» **To do**
One range is to be output from the listing below, exactly as written: the line with "non approuvées. |" to the line with "### Gestion des jeux de données", both kept.

-- Opening Marker --

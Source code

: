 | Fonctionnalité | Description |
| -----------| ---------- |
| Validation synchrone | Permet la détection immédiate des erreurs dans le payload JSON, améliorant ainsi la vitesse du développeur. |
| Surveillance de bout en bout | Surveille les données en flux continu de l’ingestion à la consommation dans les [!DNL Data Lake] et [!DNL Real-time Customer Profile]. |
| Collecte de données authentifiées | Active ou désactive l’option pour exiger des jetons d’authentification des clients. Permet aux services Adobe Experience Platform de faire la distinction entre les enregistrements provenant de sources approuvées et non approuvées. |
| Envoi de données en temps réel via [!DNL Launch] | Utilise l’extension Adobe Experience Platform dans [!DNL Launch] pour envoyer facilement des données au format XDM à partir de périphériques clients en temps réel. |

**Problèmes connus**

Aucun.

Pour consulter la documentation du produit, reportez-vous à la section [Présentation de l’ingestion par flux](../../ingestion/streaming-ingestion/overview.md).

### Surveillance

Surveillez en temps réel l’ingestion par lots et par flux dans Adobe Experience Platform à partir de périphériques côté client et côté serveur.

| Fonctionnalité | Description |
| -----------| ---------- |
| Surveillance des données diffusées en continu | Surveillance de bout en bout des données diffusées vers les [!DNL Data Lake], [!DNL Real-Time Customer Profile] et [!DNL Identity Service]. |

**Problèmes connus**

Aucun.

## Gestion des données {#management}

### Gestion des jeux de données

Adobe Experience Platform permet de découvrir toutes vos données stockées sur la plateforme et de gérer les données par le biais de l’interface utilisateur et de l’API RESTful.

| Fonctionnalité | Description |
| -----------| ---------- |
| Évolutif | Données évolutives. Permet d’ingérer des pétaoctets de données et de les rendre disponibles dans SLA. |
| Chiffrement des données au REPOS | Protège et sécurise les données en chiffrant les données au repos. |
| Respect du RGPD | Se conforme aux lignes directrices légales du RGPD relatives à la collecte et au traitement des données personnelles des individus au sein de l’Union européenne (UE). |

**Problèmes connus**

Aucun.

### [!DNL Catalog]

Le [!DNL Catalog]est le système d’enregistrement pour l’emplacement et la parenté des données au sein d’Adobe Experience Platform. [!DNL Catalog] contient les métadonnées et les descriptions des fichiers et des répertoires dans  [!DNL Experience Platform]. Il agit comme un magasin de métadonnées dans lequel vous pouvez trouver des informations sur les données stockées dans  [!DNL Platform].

-- Closing Marker --

» **Solution for this task**
| Collecte de données authentifiées | Active ou désactive l’option pour exiger des jetons d’authentification des clients. Permet aux services Adobe Experience Platform de faire la distinction entre les enregistrements provenant de sources approuvées et non approuvées. |
| Envoi de données en temps réel via [!DNL Launch] | Utilise l’extension Adobe Experience Platform dans [!DNL Launch] pour envoyer facilement des données au format XDM à partir de périphériques clients en temps réel. |

**Problèmes connus**

Aucun.

Pour consulter la documentation du produit, reportez-vous à la section [Présentation de l’ingestion par flux](../../ingestion/streaming-ingestion/overview.md).

### Surveillance

Surveillez en temps réel l’ingestion par lots et par flux dans Adobe Experience Platform à partir de périphériques côté client et côté serveur.

| Fonctionnalité | Description |
| -----------| ---------- |
| Surveillance des données diffusées en continu | Surveillance de bout en bout des données diffusées vers les [!DNL Data Lake], [!DNL Real-Time Customer Profile] et [!DNL Identity Service]. |

**Problèmes connus**

Aucun.

## Gestion des données {#management}

### Gestion des jeux de données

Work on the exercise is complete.